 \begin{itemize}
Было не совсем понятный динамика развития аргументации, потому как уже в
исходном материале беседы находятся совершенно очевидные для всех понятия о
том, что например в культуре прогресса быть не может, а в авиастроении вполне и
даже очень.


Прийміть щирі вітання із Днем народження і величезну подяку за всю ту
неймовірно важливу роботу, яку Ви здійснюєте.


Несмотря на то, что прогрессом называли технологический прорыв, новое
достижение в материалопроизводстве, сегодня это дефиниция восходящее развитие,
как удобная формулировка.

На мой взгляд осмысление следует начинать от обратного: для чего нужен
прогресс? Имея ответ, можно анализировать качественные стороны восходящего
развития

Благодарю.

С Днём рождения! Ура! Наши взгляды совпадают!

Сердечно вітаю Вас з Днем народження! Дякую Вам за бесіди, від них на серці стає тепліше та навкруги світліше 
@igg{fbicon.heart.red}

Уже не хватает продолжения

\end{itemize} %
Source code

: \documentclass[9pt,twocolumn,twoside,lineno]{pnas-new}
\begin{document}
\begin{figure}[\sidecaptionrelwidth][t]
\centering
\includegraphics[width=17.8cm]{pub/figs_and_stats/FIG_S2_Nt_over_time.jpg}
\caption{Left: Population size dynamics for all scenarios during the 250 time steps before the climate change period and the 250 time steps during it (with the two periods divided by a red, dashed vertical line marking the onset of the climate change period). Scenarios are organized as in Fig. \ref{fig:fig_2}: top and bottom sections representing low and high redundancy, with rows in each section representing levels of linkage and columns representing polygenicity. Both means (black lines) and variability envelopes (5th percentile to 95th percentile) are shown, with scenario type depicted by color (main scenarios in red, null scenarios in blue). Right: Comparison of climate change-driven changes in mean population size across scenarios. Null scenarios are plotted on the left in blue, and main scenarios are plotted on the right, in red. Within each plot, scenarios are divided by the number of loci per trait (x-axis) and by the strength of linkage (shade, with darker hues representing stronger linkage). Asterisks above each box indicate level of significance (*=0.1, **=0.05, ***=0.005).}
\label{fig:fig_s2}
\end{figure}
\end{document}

:::

### What you have to do
Transcribe the entire listing above exactly as written.

### Response area
 \begin{itemize}
Было не совсем понятный динамика развития аргументации, потому как уже в
исходном материале беседы находятся совершенно очевидные для всех понятия о
том, что например в культуре прогресса быть не может, а в авиастроении вполне и
даже очень.


Прийміть щирі вітання із Днем народження і величезну подяку за всю ту
неймовірно важливу роботу, яку Ви здійснюєте.


Несмотря на то, что прогрессом называли технологический прорыв, новое
достижение в материалопроизводстве, сегодня это дефиниция восходящее развитие,
как удобная формулировка.

На мой взгляд осмысление следует начинать от обратного: для чего нужен
прогресс? Имея ответ, можно анализировать качественные стороны восходящего
развития

Благодарю.

С Днём рождения! Ура! Наши взгляды совпадают!

Сердечно вітаю Вас з Днем народження! Дякую Вам за бесіди, від них на серці стає тепліше та навкруги світліше 
@igg{fbicon.heart.red}

Уже не хватает продолжения

\end{itemize} %
Source code

: \documentclass[9pt,twocolumn,twoside,lineno]{pnas-new}
\begin{document}
\begin{figure}[\sidecaptionrelwidth][t]
\centering
\includegraphics[width=17.8cm]{pub/figs_and_stats/FIG_S2_Nt_over_time.jpg}
\caption{Left: Population size dynamics for all scenarios during the 250 time steps before the climate change period and the 250 time steps during it (with the two periods divided by a red, dashed vertical line marking the onset of the climate change period). Scenarios are organized as in Fig. \ref{fig:fig_2}: top and bottom sections representing low and high redundancy, with rows in each section representing levels of linkage and columns representing polygenicity. Both means (black lines) and variability envelopes (5th percentile to 95th percentile) are shown, with scenario type depicted by color (main scenarios in red, null scenarios in blue). Right: Comparison of climate change-driven changes in mean population size across scenarios. Null scenarios are plotted on the left in blue, and main scenarios are plotted on the right, in red. Within each plot, scenarios are divided by the number of loci per trait (x-axis) and by the strength of linkage (shade, with darker hues representing stronger linkage). Asterisks above each box indicate level of significance (*=0.1, **=0.05, ***=0.005).}
\label{fig:fig_s2}
\end{figure}
\end{document}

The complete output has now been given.